4/10
Tries too hard to be profound
8 February 2020
Warning: Spoilers
This movie starts intriguingly and shockingly, but it spirals pretty much downhill from there.

I am a lover of Iceland, and visit the country each winter. This movie brings out the arctic nation's exquisite geography beautifully. I am also a fan of Icelandic box-office favorite Ingvar Sigurdsson, who plays angry widower Ingimundur and shows off his body quite stunningly in a couple of shower scenes.

However, the story line here is weak and drawn-out, and the characterizations are shallow. Still, given my interest in the country and its language, I'm glad I got to see this during a special screening at New York City's Scandinavian House.

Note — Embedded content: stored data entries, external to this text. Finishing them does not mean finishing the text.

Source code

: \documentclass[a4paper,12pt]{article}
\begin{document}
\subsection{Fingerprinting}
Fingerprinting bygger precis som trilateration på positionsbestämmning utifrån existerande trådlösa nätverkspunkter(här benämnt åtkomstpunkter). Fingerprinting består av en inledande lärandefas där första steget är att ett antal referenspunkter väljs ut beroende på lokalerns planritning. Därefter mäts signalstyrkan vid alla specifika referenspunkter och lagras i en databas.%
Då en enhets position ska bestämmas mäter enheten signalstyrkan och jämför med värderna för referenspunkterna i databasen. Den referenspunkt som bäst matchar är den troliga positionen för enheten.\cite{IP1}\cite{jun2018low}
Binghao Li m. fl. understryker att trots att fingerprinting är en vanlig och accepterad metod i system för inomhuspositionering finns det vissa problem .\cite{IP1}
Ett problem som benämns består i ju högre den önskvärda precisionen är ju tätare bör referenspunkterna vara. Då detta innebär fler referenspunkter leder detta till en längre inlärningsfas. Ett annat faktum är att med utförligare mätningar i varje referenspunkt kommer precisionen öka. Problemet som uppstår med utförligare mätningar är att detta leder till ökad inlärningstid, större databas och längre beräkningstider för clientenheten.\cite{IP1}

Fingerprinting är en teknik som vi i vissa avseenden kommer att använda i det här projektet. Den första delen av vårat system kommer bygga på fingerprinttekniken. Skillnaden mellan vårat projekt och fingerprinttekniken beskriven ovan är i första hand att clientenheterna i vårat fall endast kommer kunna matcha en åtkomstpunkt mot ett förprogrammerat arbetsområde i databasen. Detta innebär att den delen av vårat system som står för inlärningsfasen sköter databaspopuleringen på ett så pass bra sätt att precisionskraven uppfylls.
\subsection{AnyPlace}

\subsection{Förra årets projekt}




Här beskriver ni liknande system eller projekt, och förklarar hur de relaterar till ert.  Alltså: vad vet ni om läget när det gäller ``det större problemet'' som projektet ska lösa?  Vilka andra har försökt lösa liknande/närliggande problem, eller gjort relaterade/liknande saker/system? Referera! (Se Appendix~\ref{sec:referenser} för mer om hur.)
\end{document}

We have the story here of retired cop Ingimundur, a recent widower whose most significant remaining relationship is with his eight-year-old granddaughter, Salka (Ida Mekkin Hlynsdottir). Through means that are not very clear, he begins to suspect that his late wife was having an affair with a guy on his soccer team. Ingimundur confronts the man who cuckolded him in a crude and primitive manner that felt jarring in an Icelandic film, and more suited to a thriller from America or some other more corrupt locale.

This movie is full of filler that does nothing to enrich the film. For example, Ingimundur's car gets hit by a jagged chunk of rock and we take time out to watch him hurl it over the side of a mountain to its fjord-bottom resting spot. Guess that's supposed to remind us of his wife's sad fate. Deep!

There were many other time-wasting passages in this film, and I'm surprised an actor of Sigurdsson's stature dignified this production by accepting this role.

The movie seems particularly weak in its characterizations of women, and it ends with some gratuitous female full-frontal nudity. (Incredibly, young actress Ida also flashes a millisecond of flesh.)

Ostensibly, this is a movie about an inarticulate man coming to terms with grief. In the end, however, it was "svolítið af geispa" (a bit of a yawn).